- **The task**:
What lines below contain the word "keybase"? Please pull each one out.

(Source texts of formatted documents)
______________________________
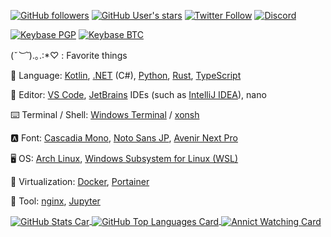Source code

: <!--
**SlashNephy/SlashNephy** is a ✨ _special_ ✨ repository because its `README.md` (this file) appears on your GitHub profile.
-->

[![GitHub followers](https://img.shields.io/github/followers/SlashNephy?style=social)](https://github.com/SlashNephy)
[![GitHub User's stars](https://img.shields.io/github/stars/SlashNephy?affiliations=OWNER%2CCOLLABORATOR%2CORGANIZATION_MEMBER&style=social)](https://github.com/SlashNephy)
[![Twitter Follow](https://img.shields.io/twitter/follow/SlashNephy?style=social)](https://twitter.com/SlashNephy)
[![Discord](https://img.shields.io/discord/187578406940966912?label=Discord%20Server)](https://discord.gg/KA3US7r6zX)

[![Keybase PGP](https://img.shields.io/keybase/pgp/SlashNephy)](https://keybase.io/SlashNephy)
[![Keybase BTC](https://img.shields.io/keybase/btc/SlashNephy)](https://keybase.io/SlashNephy)

(*˘︶˘*).｡.:*♡ : Favorite things

📖 Language: [Kotlin](https://kotlinlang.org), [.NET](https://docs.microsoft.com/ja-jp/dotnet) (C#), [Python](https://www.python.org), [Rust](https://www.rust-lang.org), [TypeScript](https://www.typescriptlang.org)

📝 Editor: [VS Code](https://code.visualstudio.com), [JetBrains](https://www.jetbrains.com) IDEs (such as [IntelliJ IDEA](https://www.jetbrains.com/ja-jp/idea)), nano

⌨️ Terminal / Shell: [Windows Terminal](https://docs.microsoft.com/ja-jp/windows/terminal) / [xonsh](https://xon.sh)

🅰️ Font: [Cascadia Mono](https://docs.microsoft.com/ja-jp/windows/terminal/cascadia-code), [Noto Sans JP](https://fonts.google.com/specimen/Noto+Sans+JP), [Avenir Next Pro](https://fontplus.jp/font-list/avenirnextltpro-medium)

🖥 OS: [Arch Linux](https://archlinux.org), [Windows Subsystem for Linux (WSL)](https://docs.microsoft.com/ja-jp/windows/wsl)

🐋 Virtualization: [Docker](https://www.docker.com), [Portainer](https://www.portainer.io)

🧰 Tool: [nginx](https://www.nginx.com), [Jupyter](https://jupyter.org)


<a href="https://github.com/SlashNephy">
  <img align="center" src="https://github-readme-stats.vercel.app/api?username=SlashNephy&show_icons=true&count_private=true&theme=tokyonight&custom_title=Statistics" title="GitHub Stats Car">
</a>

<a href="https://github.com/SlashNephy">
  <img align="center" src="https://github-readme-stats.vercel.app/api/top-langs/?username=SlashNephy&layout=compact&theme=tokyonight&langs_count=8&hide=gnuplot" title="GitHub Top Languages Card">
</a>

<a href="https://annict.jp/@SlashNephy">
  <img align="center" src="https://annict-card-dev.starry.blue/watching/SlashNephy?limit_images=0&season=all" title="Annict Watching Card">
</a>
______________________________
- **Final answer**:
[![Keybase PGP](https://img.shields.io/keybase/pgp/SlashNephy)](https://keybase.io/SlashNephy)
[![Keybase BTC](https://img.shields.io/keybase/btc/SlashNephy)](https://keybase.io/SlashNephy)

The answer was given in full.